• [What is needed]: Below are some records; repeat them all exactly, minus the pictures.

(Records for this task begins)

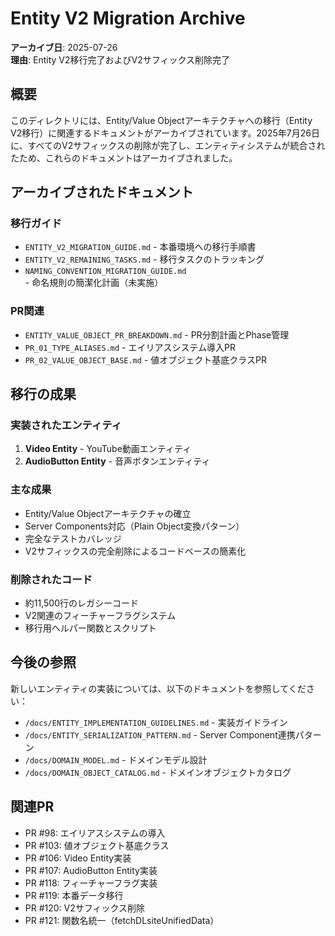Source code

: # Entity V2 Migration Archive

**アーカイブ日**: 2025-07-26  
**理由**: Entity V2移行完了およびV2サフィックス削除完了

## 概要

このディレクトリには、Entity/Value Objectアーキテクチャへの移行（Entity V2移行）に関連するドキュメントがアーカイブされています。2025年7月26日に、すべてのV2サフィックスの削除が完了し、エンティティシステムが統合されたため、これらのドキュメントはアーカイブされました。

## アーカイブされたドキュメント

### 移行ガイド
- `ENTITY_V2_MIGRATION_GUIDE.md` - 本番環境への移行手順書
- `ENTITY_V2_REMAINING_TASKS.md` - 移行タスクのトラッキング
- `NAMING_CONVENTION_MIGRATION_GUIDE.md` - 命名規則の簡潔化計画（未実施）

### PR関連
- `ENTITY_VALUE_OBJECT_PR_BREAKDOWN.md` - PR分割計画とPhase管理
- `PR_01_TYPE_ALIASES.md` - エイリアスシステム導入PR
- `PR_02_VALUE_OBJECT_BASE.md` - 値オブジェクト基底クラスPR

## 移行の成果

### 実装されたエンティティ
1. **Video Entity** - YouTube動画エンティティ
2. **AudioButton Entity** - 音声ボタンエンティティ

### 主な成果
- Entity/Value Objectアーキテクチャの確立
- Server Components対応（Plain Object変換パターン）
- 完全なテストカバレッジ
- V2サフィックスの完全削除によるコードベースの簡素化

### 削除されたコード
- 約11,500行のレガシーコード
- V2関連のフィーチャーフラグシステム
- 移行用ヘルパー関数とスクリプト

## 今後の参照

新しいエンティティの実装については、以下のドキュメントを参照してください：
- `/docs/ENTITY_IMPLEMENTATION_GUIDELINES.md` - 実装ガイドライン
- `/docs/ENTITY_SERIALIZATION_PATTERN.md` - Server Component連携パターン
- `/docs/DOMAIN_MODEL.md` - ドメインモデル設計
- `/docs/DOMAIN_OBJECT_CATALOG.md` - ドメインオブジェクトカタログ

## 関連PR

- PR #98: エイリアスシステムの導入
- PR #103: 値オブジェクト基底クラス
- PR #106: Video Entity実装
- PR #107: AudioButton Entity実装
- PR #118: フィーチャーフラグ実装
- PR #119: 本番データ移行
- PR #120: V2サフィックス削除
- PR #121: 関数名統一（fetchDLsiteUnifiedData）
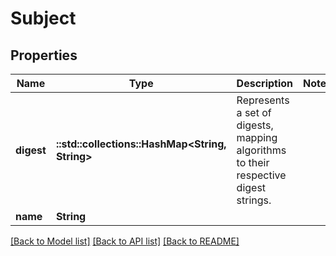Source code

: # Subject

## Properties

Name | Type | Description | Notes
------------ | ------------- | ------------- | -------------
**digest** | **::std::collections::HashMap<String, String>** | Represents a set of digests, mapping algorithms to their respective digest strings. | 
**name** | **String** |  | 

[[Back to Model list]](../README.md#documentation-for-models) [[Back to API list]](../README.md#documentation-for-api-endpoints) [[Back to README]](../README.md)


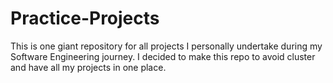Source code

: # Practice-Projects
This is one giant repository for all projects I personally undertake during my Software Engineering journey.
I decided to make this repo to avoid cluster and have all my projects in one place.

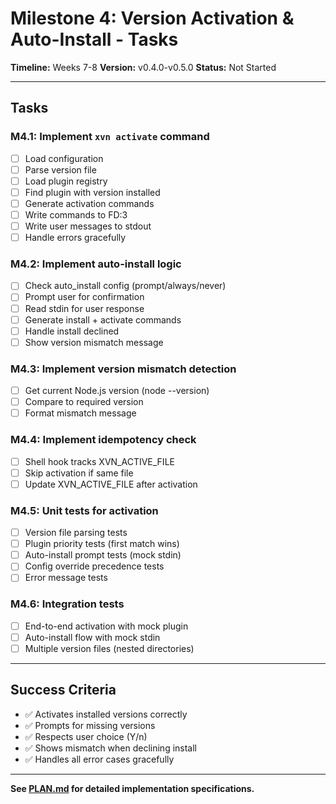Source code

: # Milestone 4: Version Activation & Auto-Install - Tasks

**Timeline:** Weeks 7-8
**Version:** v0.4.0-v0.5.0
**Status:** Not Started

---

## Tasks

### M4.1: Implement `xvn activate` command
- [ ] Load configuration
- [ ] Parse version file
- [ ] Load plugin registry
- [ ] Find plugin with version installed
- [ ] Generate activation commands
- [ ] Write commands to FD:3
- [ ] Write user messages to stdout
- [ ] Handle errors gracefully

### M4.2: Implement auto-install logic
- [ ] Check auto_install config (prompt/always/never)
- [ ] Prompt user for confirmation
- [ ] Read stdin for user response
- [ ] Generate install + activate commands
- [ ] Handle install declined
- [ ] Show version mismatch message

### M4.3: Implement version mismatch detection
- [ ] Get current Node.js version (node --version)
- [ ] Compare to required version
- [ ] Format mismatch message

### M4.4: Implement idempotency check
- [ ] Shell hook tracks XVN_ACTIVE_FILE
- [ ] Skip activation if same file
- [ ] Update XVN_ACTIVE_FILE after activation

### M4.5: Unit tests for activation
- [ ] Version file parsing tests
- [ ] Plugin priority tests (first match wins)
- [ ] Auto-install prompt tests (mock stdin)
- [ ] Config override precedence tests
- [ ] Error message tests

### M4.6: Integration tests
- [ ] End-to-end activation with mock plugin
- [ ] Auto-install flow with mock stdin
- [ ] Multiple version files (nested directories)

---

## Success Criteria

- ✅ Activates installed versions correctly
- ✅ Prompts for missing versions
- ✅ Respects user choice (Y/n)
- ✅ Shows mismatch when declining install
- ✅ Handles all error cases gracefully

---

**See [PLAN.md](./PLAN.md) for detailed implementation specifications.**
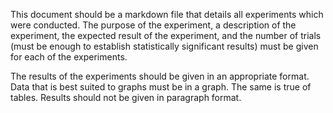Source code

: This document should be a markdown file that details all experiments which were conducted. The purpose of the experiment, a description of the experiment, the expected result of the experiment, and the number of trials (must be enough to establish statistically significant results) must be given for each of the experiments.

The results of the experiments should be given in an appropriate format. Data that is best suited to graphs must be in a graph. The same is true of tables. Results should not be given in paragraph format. 
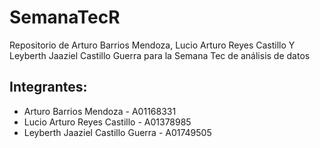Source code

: # SemanaTecR
Repositorio de Arturo Barrios Mendoza, Lucio Arturo Reyes Castillo Y Leyberth Jaaziel Castillo Guerra para la Semana Tec de análisis de datos

## Integrantes:

- Arturo Barrios Mendoza - A01168331
- Lucio Arturo Reyes Castillo - A01378985
- Leyberth Jaaziel Castillo Guerra - A01749505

(Records for this task ends)

• [Exercise result]:
Source code

: # Entity V2 Migration Archive

**アーカイブ日**: 2025-07-26  
**理由**: Entity V2移行完了およびV2サフィックス削除完了

## 概要

このディレクトリには、Entity/Value Objectアーキテクチャへの移行（Entity V2移行）に関連するドキュメントがアーカイブされています。2025年7月26日に、すべてのV2サフィックスの削除が完了し、エンティティシステムが統合されたため、これらのドキュメントはアーカイブされました。

## アーカイブされたドキュメント

### 移行ガイド
- `ENTITY_V2_MIGRATION_GUIDE.md` - 本番環境への移行手順書
- `ENTITY_V2_REMAINING_TASKS.md` - 移行タスクのトラッキング
- `NAMING_CONVENTION_MIGRATION_GUIDE.md` - 命名規則の簡潔化計画（未実施）

### PR関連
- `ENTITY_VALUE_OBJECT_PR_BREAKDOWN.md` - PR分割計画とPhase管理
- `PR_01_TYPE_ALIASES.md` - エイリアスシステム導入PR
- `PR_02_VALUE_OBJECT_BASE.md` - 値オブジェクト基底クラスPR

## 移行の成果

### 実装されたエンティティ
1. **Video Entity** - YouTube動画エンティティ
2. **AudioButton Entity** - 音声ボタンエンティティ

### 主な成果
- Entity/Value Objectアーキテクチャの確立
- Server Components対応（Plain Object変換パターン）
- 完全なテストカバレッジ
- V2サフィックスの完全削除によるコードベースの簡素化

### 削除されたコード
- 約11,500行のレガシーコード
- V2関連のフィーチャーフラグシステム
- 移行用ヘルパー関数とスクリプト

## 今後の参照

新しいエンティティの実装については、以下のドキュメントを参照してください：
- `/docs/ENTITY_IMPLEMENTATION_GUIDELINES.md` - 実装ガイドライン
- `/docs/ENTITY_SERIALIZATION_PATTERN.md` - Server Component連携パターン
- `/docs/DOMAIN_MODEL.md` - ドメインモデル設計
- `/docs/DOMAIN_OBJECT_CATALOG.md` - ドメインオブジェクトカタログ

## 関連PR

- PR #98: エイリアスシステムの導入
- PR #103: 値オブジェクト基底クラス
- PR #106: Video Entity実装
- PR #107: AudioButton Entity実装
- PR #118: フィーチャーフラグ実装
- PR #119: 本番データ移行
- PR #120: V2サフィックス削除
- PR #121: 関数名統一（fetchDLsiteUnifiedData）
Source code

: # Subject

## Properties

Name | Type | Description | Notes
------------ | ------------- | ------------- | -------------
**digest** | **::std::collections::HashMap<String, String>** | Represents a set of digests, mapping algorithms to their respective digest strings. | 
**name** | **String** |  | 

[[Back to Model list]](../README.md#documentation-for-models) [[Back to API list]](../README.md#documentation-for-api-endpoints) [[Back to README]](../README.md)


Source code

: # Practice-Projects
This is one giant repository for all projects I personally undertake during my Software Engineering journey.
I decided to make this repo to avoid cluster and have all my projects in one place.

Source code

: # Milestone 4: Version Activation & Auto-Install - Tasks

**Timeline:** Weeks 7-8
**Version:** v0.4.0-v0.5.0
**Status:** Not Started

---

## Tasks

### M4.1: Implement `xvn activate` command
- [ ] Load configuration
- [ ] Parse version file
- [ ] Load plugin registry
- [ ] Find plugin with version installed
- [ ] Generate activation commands
- [ ] Write commands to FD:3
- [ ] Write user messages to stdout
- [ ] Handle errors gracefully

### M4.2: Implement auto-install logic
- [ ] Check auto_install config (prompt/always/never)
- [ ] Prompt user for confirmation
- [ ] Read stdin for user response
- [ ] Generate install + activate commands
- [ ] Handle install declined
- [ ] Show version mismatch message

### M4.3: Implement version mismatch detection
- [ ] Get current Node.js version (node --version)
- [ ] Compare to required version
- [ ] Format mismatch message

### M4.4: Implement idempotency check
- [ ] Shell hook tracks XVN_ACTIVE_FILE
- [ ] Skip activation if same file
- [ ] Update XVN_ACTIVE_FILE after activation

### M4.5: Unit tests for activation
- [ ] Version file parsing tests
- [ ] Plugin priority tests (first match wins)
- [ ] Auto-install prompt tests (mock stdin)
- [ ] Config override precedence tests
- [ ] Error message tests

### M4.6: Integration tests
- [ ] End-to-end activation with mock plugin
- [ ] Auto-install flow with mock stdin
- [ ] Multiple version files (nested directories)

---

## Success Criteria

- ✅ Activates installed versions correctly
- ✅ Prompts for missing versions
- ✅ Respects user choice (Y/n)
- ✅ Shows mismatch when declining install
- ✅ Handles all error cases gracefully

---

**See [PLAN.md](./PLAN.md) for detailed implementation specifications.**
Source code

: This document should be a markdown file that details all experiments which were conducted. The purpose of the experiment, a description of the experiment, the expected result of the experiment, and the number of trials (must be enough to establish statistically significant results) must be given for each of the experiments.

The results of the experiments should be given in an appropriate format. Data that is best suited to graphs must be in a graph. The same is true of tables. Results should not be given in paragraph format. 
Source code

: # SemanaTecR
Repositorio de Arturo Barrios Mendoza, Lucio Arturo Reyes Castillo Y Leyberth Jaaziel Castillo Guerra para la Semana Tec de análisis de datos

## Integrantes:

- Arturo Barrios Mendoza - A01168331
- Lucio Arturo Reyes Castillo - A01378985
- Leyberth Jaaziel Castillo Guerra - A01749505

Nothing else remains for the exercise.